## Web Scraping Lab 1:


### Prepare your project:

#### Business goal:

Make sure you've understood the big picture of your project: the goal of the company (Gnod), their current product (Gnoosic), their strategy, and how your project fits into this context. Re-read the business case and the e-mail from the CTO, take a look at the flowchart and create an initial Trello board with the tasks you think you'll have to acomplish.
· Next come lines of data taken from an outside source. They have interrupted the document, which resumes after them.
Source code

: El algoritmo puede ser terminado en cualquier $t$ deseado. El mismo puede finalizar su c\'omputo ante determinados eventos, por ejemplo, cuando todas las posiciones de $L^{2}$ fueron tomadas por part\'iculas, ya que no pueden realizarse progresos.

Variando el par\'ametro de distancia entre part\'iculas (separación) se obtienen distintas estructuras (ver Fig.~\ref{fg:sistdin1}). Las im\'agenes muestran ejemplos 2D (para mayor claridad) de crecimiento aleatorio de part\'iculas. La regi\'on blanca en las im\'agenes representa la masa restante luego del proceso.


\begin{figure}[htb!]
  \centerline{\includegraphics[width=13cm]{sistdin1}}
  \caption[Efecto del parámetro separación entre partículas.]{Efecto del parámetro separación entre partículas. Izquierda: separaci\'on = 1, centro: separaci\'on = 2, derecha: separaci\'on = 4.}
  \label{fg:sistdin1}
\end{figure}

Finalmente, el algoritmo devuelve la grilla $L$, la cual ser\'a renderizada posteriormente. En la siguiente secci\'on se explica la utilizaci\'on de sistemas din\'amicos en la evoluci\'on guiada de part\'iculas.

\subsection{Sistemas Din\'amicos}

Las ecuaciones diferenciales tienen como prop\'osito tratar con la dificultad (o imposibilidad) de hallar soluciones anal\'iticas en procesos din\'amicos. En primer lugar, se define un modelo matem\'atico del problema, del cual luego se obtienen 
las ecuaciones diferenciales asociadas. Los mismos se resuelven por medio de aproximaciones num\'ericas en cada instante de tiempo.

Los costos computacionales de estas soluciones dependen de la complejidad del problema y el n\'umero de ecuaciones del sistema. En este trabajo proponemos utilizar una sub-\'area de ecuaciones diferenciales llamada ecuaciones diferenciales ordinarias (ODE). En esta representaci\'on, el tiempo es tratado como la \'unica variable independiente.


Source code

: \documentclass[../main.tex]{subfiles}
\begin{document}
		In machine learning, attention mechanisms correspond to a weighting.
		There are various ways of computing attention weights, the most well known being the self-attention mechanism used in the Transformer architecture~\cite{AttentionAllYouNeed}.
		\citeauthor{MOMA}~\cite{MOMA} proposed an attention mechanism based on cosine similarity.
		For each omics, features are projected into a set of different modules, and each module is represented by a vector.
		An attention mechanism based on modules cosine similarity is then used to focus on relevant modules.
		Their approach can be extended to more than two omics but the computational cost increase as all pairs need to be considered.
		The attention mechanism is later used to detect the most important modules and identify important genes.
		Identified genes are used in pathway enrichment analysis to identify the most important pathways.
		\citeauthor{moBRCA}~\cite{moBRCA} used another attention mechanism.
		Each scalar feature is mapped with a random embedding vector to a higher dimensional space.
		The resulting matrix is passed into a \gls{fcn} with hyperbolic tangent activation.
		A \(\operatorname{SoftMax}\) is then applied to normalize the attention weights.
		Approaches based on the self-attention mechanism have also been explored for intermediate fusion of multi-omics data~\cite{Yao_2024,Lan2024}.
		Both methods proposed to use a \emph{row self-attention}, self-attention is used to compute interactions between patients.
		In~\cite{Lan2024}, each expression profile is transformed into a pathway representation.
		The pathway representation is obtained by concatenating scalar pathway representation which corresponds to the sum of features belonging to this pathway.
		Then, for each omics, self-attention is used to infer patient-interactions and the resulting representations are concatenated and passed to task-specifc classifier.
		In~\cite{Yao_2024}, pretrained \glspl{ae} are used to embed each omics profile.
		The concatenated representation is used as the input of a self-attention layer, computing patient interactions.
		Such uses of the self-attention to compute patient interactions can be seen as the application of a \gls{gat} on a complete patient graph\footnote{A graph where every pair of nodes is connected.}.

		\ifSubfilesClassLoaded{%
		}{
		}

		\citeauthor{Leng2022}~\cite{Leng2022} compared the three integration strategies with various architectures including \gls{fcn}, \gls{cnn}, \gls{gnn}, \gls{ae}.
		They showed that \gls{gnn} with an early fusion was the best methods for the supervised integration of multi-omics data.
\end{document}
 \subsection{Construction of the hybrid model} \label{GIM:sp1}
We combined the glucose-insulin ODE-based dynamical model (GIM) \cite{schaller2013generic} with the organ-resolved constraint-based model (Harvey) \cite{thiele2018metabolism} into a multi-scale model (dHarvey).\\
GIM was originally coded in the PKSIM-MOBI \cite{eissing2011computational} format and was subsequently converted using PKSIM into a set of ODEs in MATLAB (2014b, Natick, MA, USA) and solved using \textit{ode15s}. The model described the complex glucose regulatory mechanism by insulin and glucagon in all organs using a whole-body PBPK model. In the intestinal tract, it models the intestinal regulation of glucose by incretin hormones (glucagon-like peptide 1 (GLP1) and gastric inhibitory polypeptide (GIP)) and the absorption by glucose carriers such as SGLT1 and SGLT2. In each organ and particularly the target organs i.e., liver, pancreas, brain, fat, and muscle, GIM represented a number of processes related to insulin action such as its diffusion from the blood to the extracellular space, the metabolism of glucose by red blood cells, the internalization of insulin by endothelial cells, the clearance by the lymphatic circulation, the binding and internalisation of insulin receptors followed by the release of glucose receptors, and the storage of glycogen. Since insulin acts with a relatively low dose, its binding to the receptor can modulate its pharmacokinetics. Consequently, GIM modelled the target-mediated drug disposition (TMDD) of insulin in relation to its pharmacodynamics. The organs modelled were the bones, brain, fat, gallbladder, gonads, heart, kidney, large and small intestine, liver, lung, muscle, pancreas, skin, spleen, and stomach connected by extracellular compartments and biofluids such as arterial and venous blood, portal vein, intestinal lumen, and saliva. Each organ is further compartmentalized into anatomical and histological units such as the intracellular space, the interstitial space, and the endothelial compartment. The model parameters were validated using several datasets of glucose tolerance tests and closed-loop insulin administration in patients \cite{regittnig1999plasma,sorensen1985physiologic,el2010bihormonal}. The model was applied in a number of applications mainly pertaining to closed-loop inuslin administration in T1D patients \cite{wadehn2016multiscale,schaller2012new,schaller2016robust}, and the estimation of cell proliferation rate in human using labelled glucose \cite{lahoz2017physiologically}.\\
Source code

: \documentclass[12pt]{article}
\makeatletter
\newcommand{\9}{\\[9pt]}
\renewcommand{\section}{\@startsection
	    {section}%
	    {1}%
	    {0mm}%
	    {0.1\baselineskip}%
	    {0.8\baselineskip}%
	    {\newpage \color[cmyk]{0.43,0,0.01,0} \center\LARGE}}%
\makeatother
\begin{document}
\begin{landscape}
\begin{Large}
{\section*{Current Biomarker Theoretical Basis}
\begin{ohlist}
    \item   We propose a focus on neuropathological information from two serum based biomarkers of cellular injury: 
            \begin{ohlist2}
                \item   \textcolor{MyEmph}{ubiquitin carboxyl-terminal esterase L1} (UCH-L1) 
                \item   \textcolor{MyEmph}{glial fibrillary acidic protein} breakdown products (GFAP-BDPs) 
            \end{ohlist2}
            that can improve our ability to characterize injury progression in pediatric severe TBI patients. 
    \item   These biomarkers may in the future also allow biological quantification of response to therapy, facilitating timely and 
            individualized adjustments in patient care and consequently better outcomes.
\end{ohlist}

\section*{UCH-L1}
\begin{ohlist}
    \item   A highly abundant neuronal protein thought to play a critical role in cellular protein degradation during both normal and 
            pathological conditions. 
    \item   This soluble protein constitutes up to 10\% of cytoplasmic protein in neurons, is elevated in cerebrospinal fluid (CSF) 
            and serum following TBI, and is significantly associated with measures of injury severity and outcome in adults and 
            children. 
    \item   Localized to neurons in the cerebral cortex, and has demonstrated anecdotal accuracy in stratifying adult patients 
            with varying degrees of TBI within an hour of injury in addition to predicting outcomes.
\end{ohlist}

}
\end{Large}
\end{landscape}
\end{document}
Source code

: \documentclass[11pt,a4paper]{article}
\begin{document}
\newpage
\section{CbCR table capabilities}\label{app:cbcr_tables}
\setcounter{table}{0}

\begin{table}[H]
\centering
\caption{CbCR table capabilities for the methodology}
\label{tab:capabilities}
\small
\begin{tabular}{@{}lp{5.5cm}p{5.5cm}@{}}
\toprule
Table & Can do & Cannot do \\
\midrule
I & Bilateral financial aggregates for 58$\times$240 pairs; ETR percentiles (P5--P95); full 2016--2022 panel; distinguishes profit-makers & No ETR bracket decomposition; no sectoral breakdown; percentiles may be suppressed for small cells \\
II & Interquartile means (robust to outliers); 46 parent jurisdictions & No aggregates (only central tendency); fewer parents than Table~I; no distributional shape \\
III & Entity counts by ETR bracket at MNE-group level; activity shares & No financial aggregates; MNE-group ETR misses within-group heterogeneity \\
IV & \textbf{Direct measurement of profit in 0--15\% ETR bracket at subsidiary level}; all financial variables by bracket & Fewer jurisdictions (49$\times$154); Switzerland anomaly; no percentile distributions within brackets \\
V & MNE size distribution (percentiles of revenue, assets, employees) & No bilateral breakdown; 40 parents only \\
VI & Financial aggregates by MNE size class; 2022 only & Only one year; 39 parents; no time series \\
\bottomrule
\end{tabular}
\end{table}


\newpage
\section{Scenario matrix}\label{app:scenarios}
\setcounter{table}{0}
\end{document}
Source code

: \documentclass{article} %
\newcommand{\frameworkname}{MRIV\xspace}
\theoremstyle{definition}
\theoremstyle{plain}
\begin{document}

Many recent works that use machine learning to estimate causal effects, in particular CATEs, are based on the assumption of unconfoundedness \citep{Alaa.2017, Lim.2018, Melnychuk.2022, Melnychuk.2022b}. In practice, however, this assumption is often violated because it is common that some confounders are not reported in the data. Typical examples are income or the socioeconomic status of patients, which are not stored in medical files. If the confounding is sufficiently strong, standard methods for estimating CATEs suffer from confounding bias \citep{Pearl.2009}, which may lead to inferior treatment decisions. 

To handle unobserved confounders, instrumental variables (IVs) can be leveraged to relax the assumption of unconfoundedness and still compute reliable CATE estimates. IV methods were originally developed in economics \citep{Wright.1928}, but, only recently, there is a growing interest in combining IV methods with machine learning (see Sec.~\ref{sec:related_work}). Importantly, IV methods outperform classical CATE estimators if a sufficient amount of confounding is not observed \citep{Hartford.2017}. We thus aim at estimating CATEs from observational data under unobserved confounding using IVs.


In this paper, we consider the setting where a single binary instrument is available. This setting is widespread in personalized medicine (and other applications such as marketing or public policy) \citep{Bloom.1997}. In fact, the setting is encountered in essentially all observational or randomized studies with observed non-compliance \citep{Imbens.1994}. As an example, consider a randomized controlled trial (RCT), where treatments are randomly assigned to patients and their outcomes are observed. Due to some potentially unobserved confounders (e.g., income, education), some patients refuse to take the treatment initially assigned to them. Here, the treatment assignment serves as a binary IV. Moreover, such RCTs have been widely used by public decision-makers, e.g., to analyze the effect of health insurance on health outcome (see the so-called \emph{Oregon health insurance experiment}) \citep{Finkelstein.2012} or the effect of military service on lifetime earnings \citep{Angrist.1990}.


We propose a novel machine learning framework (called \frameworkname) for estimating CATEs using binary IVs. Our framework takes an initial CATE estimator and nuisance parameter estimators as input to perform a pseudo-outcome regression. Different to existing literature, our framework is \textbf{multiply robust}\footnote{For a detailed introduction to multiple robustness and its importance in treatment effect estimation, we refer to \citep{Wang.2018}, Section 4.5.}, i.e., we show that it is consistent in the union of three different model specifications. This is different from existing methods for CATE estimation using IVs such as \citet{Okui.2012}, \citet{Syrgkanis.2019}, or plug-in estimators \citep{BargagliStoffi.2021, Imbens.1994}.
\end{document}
#### Scraping popular songs:

Your product will take a song as an input from the user and will output another song (the recommendation). In most cases, the recommended song will have to be similar to the inputed song, but the CTO thinks that if the song is on the top charts at the moment, the user will enjoy more a recommendation of a song that's also popular at the moment.

You have find data on the internet about currently popular songs. Billboard mantains a weekly Top 100 of "hot" songs here: https://www.billboard.com/charts/hot-100. 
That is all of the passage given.